MINCE
What does "MINCE" mean?
To cut food into very small pieces, especially with a knife.
Meanings
- To chop or cut food into very small pieces. Mince the garlic finely before adding it.
- Finely chopped or ground meat (chiefly British). She browned the mince for the shepherd's pie.
- To walk with short, dainty, affected steps. He minced across the polished floor.
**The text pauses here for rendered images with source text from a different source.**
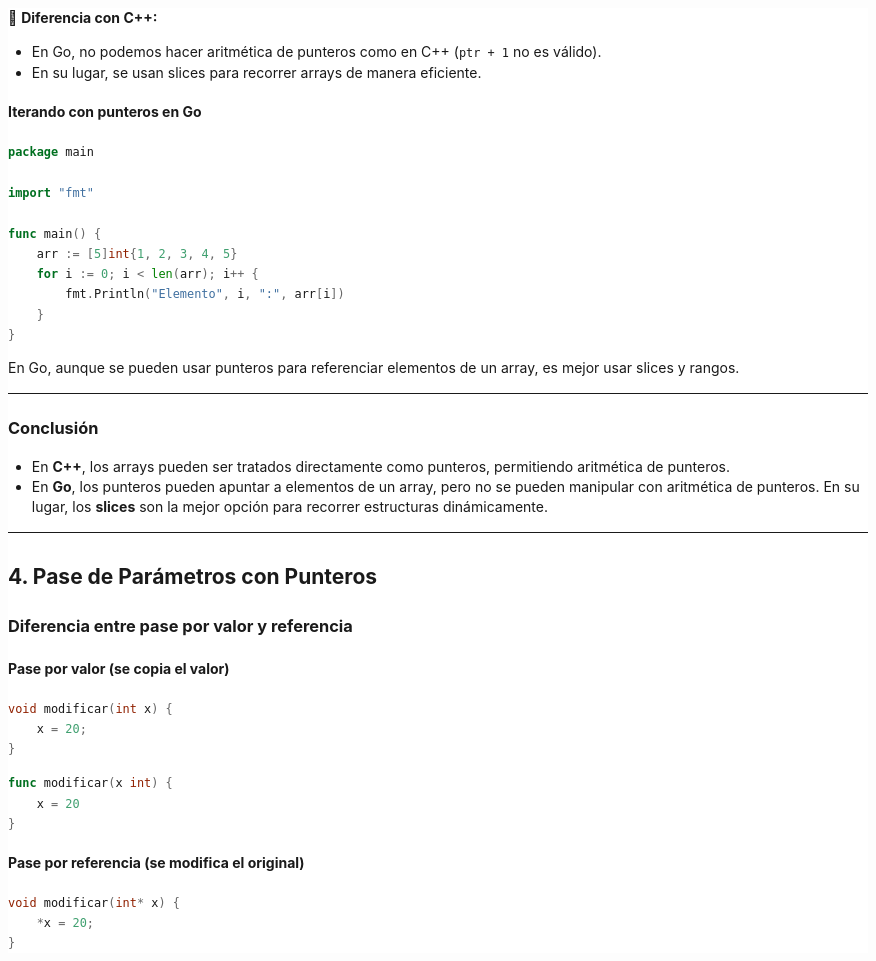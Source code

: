 🔹 **Diferencia con C++:**  
- En Go, no podemos hacer aritmética de punteros como en C++ (`ptr + 1` no es válido).
- En su lugar, se usan slices para recorrer arrays de manera eficiente.

#### Iterando con punteros en Go

```go
package main

import "fmt"

func main() {
    arr := [5]int{1, 2, 3, 4, 5}
    for i := 0; i < len(arr); i++ {
        fmt.Println("Elemento", i, ":", arr[i])
    }
}
```

En Go, aunque se pueden usar punteros para referenciar elementos de un array, es mejor usar slices y rangos.

---

### Conclusión
- En **C++**, los arrays pueden ser tratados directamente como punteros, permitiendo aritmética de punteros.
- En **Go**, los punteros pueden apuntar a elementos de un array, pero no se pueden manipular con aritmética de punteros. En su lugar, los **slices** son la mejor opción para recorrer estructuras dinámicamente.


---



## 4. Pase de Parámetros con Punteros

### Diferencia entre pase por valor y referencia

#### Pase por valor (se copia el valor)
```cpp
void modificar(int x) {
    x = 20;
}
```

```go
func modificar(x int) {
    x = 20
}
```

#### Pase por referencia (se modifica el original)
```cpp
void modificar(int* x) {
    *x = 20;
}
```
- To moderate or soften one's words (usually negative, 'not mince words'). She didn't mince words about the failure. figurative
Did you know?
- The 'mincemeat' in a modern mince pie usually contains no meat at all, but the name is honest history: early mince pies really were stuffed with finely chopped meat mixed with dried fruit and spices.
Word origin
From Old French 'mincier' (to cut into small pieces), from Vulgar Latin 'minutiare', from Latin 'minutia' (smallness), itself from 'minutus' (small) - the same root as 'minute' and 'diminish'.
Remember it
MINCE = make it 'minus' size: both come from Latin for 'small', and to mince is to cut something down toward nothing.
A little poem
The blade comes down and will not pause or wince;
what was a clove of garlic, now is mince.
couplet
Wordplay
- The honest chef refused to mince words - though he was perfectly happy to mince the onions.
What it teaches
Some things you should chop fine; your honest words are not among them.
Quick facts
What does MINCE mean?
To cut food into very small pieces, especially with a knife.
Is MINCE a valid word?
Yes — MINCE is one of the answer words in Wordul, the daily word game.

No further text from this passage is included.